* _EXERCISE OBJECTIVE_
The lines from the top of the listing through the one containing "The operating system" are to be retyped exactly, with no other lines.

* _THE RECORDS_

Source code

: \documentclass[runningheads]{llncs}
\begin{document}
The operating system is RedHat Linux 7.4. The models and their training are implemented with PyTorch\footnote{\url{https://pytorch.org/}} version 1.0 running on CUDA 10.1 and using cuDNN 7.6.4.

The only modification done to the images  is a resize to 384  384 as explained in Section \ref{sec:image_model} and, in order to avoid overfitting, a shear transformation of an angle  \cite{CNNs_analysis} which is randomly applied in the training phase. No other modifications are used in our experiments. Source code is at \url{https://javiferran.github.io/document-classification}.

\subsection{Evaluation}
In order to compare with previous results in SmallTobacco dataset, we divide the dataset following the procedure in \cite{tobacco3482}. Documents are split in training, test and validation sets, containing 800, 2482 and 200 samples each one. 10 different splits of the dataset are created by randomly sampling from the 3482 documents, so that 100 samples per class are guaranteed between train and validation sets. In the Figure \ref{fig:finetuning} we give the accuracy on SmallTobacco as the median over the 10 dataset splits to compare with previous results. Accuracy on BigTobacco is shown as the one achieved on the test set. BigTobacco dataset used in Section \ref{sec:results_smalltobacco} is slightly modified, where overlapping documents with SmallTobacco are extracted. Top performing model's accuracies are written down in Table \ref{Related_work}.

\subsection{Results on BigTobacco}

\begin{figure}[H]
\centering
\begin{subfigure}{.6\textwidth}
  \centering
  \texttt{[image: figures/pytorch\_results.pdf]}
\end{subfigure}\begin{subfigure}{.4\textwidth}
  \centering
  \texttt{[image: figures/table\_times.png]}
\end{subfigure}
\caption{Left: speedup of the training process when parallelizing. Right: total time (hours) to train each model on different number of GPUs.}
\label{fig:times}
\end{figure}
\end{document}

* _SOLVED EXERCISE_
Source code

: \documentclass[runningheads]{llncs}
\begin{document}
The operating system is RedHat Linux 7.4. The models and their training are implemented with PyTorch\footnote{\url{https://pytorch.org/}} version 1.0 running on CUDA 10.1 and using cuDNN 7.6.4.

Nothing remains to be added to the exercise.